In 1974 with his wife Jean English Gibran, Kahlil co-authored Kahlil Gibran, His Life and World, an exhaustive and scholarly biography of the poet based both on documentation found in Gibran’s personal archive, and on never- before seen material housed in international libraries and collections. The definitive biography presented the first truly realistic portrait of the poet/painter. The sculptor, Kahlil Gibran, became a beloved and popular figure in Boston’s cultural scene. It was not unusual for folks to greet him with easy affection and sincere admiration during an opening or public gathering.

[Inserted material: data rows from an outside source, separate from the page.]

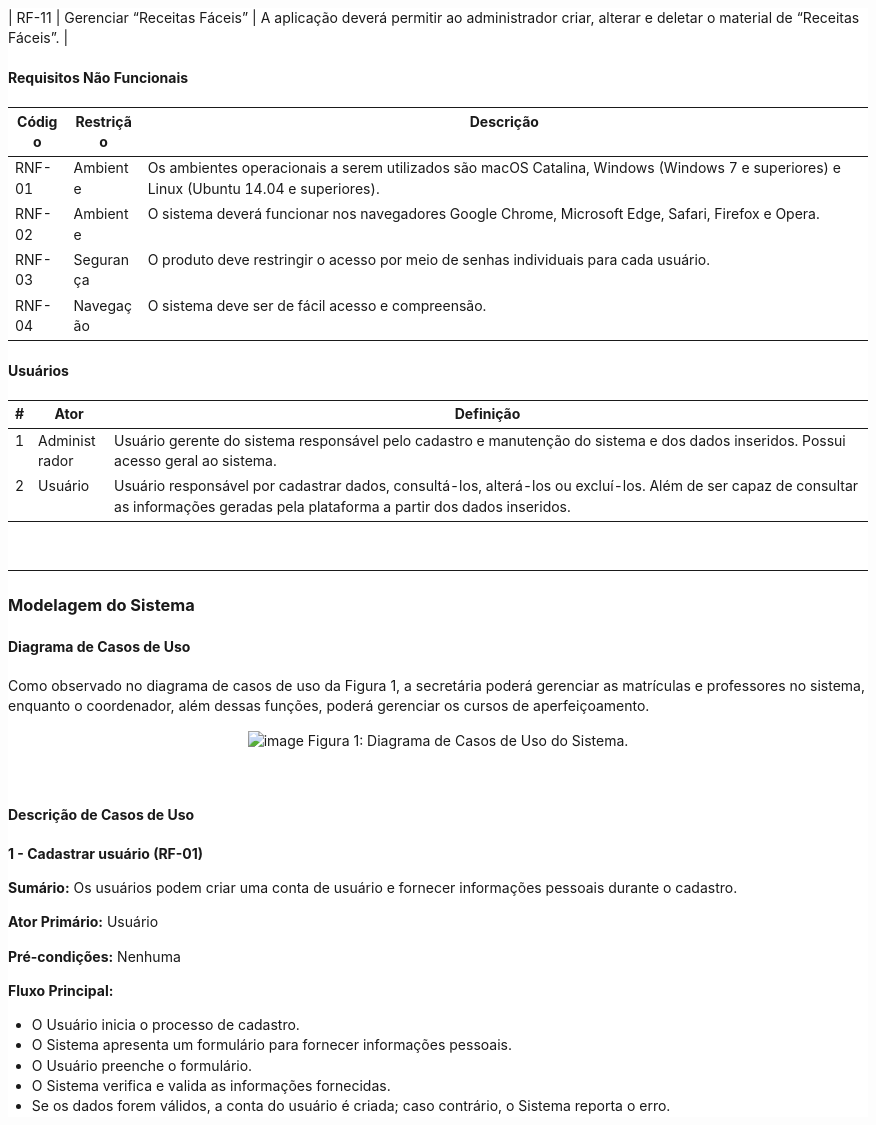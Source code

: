 | RF-11 | Gerenciar “Receitas Fáceis” | A aplicação deverá permitir ao administrador criar, alterar e deletar o material de “Receitas Fáceis”. |

#### Requisitos Não Funcionais

|  Código  | Restrição | Descrição |
|-------|-----------|------------|
| RNF-01 | Ambiente | Os ambientes operacionais a serem utilizados são macOS Catalina, Windows (Windows 7 e superiores) e Linux (Ubuntu 14.04 e superiores). |
| RNF-02 | Ambiente | O sistema deverá funcionar nos navegadores Google Chrome, Microsoft Edge, Safari, Firefox e Opera. |
| RNF-03 | Segurança | O produto deve restringir o acesso por meio de senhas individuais para cada usuário. |
| RNF-04 | Navegação | O sistema deve ser de fácil acesso e compreensão. |

#### Usuários

| # | Ator | Definição |
|---|-------|-----------|
| 1 | Administrador | Usuário gerente do sistema responsável pelo cadastro e manutenção do sistema e dos dados inseridos. Possui acesso geral ao sistema. |
| 2 | Usuário | Usuário responsável por cadastrar dados, consultá-los, alterá-los ou excluí-los. Além de ser capaz de consultar as informações geradas pela plataforma a partir dos dados inseridos. |

<br>

---

### Modelagem do Sistema
#### Diagrama de Casos de Uso 

Como observado no diagrama de casos de uso da Figura 1, a secretária poderá gerenciar as matrículas e professores no sistema, enquanto o coordenador, além dessas funções, poderá gerenciar os cursos de aperfeiçoamento. 

<div align="center">
  
![image](https://github.com/ICEI-PUC-Minas-PMV-SI/portal-glico-saude/assets/107289791/9285e845-d23b-4b9a-a1ab-14b3cd131a37)
Figura 1: Diagrama de Casos de Uso do Sistema. 

</div>

<br>

#### Descrição de Casos de Uso

**1 - Cadastrar usuário (RF-01)**

**Sumário:** Os usuários podem criar uma conta de usuário e fornecer informações pessoais durante o cadastro.

**Ator Primário:** Usuário

**Pré-condições:** Nenhuma

**Fluxo Principal:**
* O Usuário inicia o processo de cadastro.
* O Sistema apresenta um formulário para fornecer informações pessoais.
* O Usuário preenche o formulário.
* O Sistema verifica e valida as informações fornecidas.
* Se os dados forem válidos, a conta do usuário é criada; caso contrário, o Sistema reporta o erro.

When the poet Gibran Kahlil Gibran died, he left the rights to his unpublished manuscripts outright to his sister Marianna. Mary Haskell received the artwork, including drawings and oils, his library and personal belongings in his studio in New York in the will, but she waived her rights and released all these to Marianna. Marianna, the Executor of his Estate, and Mary Haskell, a close friend of Gibran, together with Barbara Young, his secretary and confidant, fulfilled his last wishes—those works that he had often earmarked for his hometown were sent to Bsharri; he depended on the immediate family to help Marianna take care of the rest. Years later, the young Kahlil had become not only her favorite relative, but also a trusted and reliable personal assistant.

Kahlil shared with us his recollection of one day visiting her when he found a box with Gibran Kahlil’s manuscripts in “Aunt Mary’s” home––she generously told him to take them and care for them. This magnanimity of spirit gave rise to an intense determination in Kahlil to track the artistic path of the poet and to learn everything he could about him. Custodianship of those manuscripts, and later of Marianna’s entire collection, transformed the young Kahlil into a dedicated curator who was to fulfill this role with great responsibility and uncompromising dignity.

Marianna, like her brother Gibran, never married nor had children, and upon her death in 1972 she gave Kahlil the responsibility of caring for what she had preserved. Throughout the years he not only maintained what fate had entrusted to him, but he deemed it a major part of his life’s work. He dedicated endless hours and resources on increasing and enriching the collection; he searched galleries, bid at auctions, and contacted people to obtain more of his godfather’s drawings and oils, as well as his correspondence. The collection he built remained secure in several safety deposit boxes and an enormous vault at a downtown Boston bank. Today these holdings belong to the Museo Soumaya.Fundación Carlos Slim.

Although the younger Gibran lent drawings and oil paintings to several museums in different cities and countries, his dream was to eventually open a Museum dedicated to the poet where he could exhibit the entire priceless collection of art and documents gathered throughout the decades. When Kahlil turned eighty-four years of age, he recognized that he might not have the time to fulfill this dream personally, and with the help of his lifetime friend, private art dealer Stuart Denenberg, he found the ideal solution in Fundación Carlos Slim.

Once he had insured the future of this unique collection, Kahlil Gibran, the sculptor, godson and cousin of the Poet was able to rest in peace. He passed away in April 2008 with the comforting knowledge that he had accomplished his mission. Those of us who were privileged to meet him will never stop valuing his laudable activity as a collector; but we especially remember and admire his vitality, his artistic creativity, his sense of humor and his human warmth—he was a direct link to the humanity of his legendary cousin, the poet and artist he knew as “Uncle Gibran.”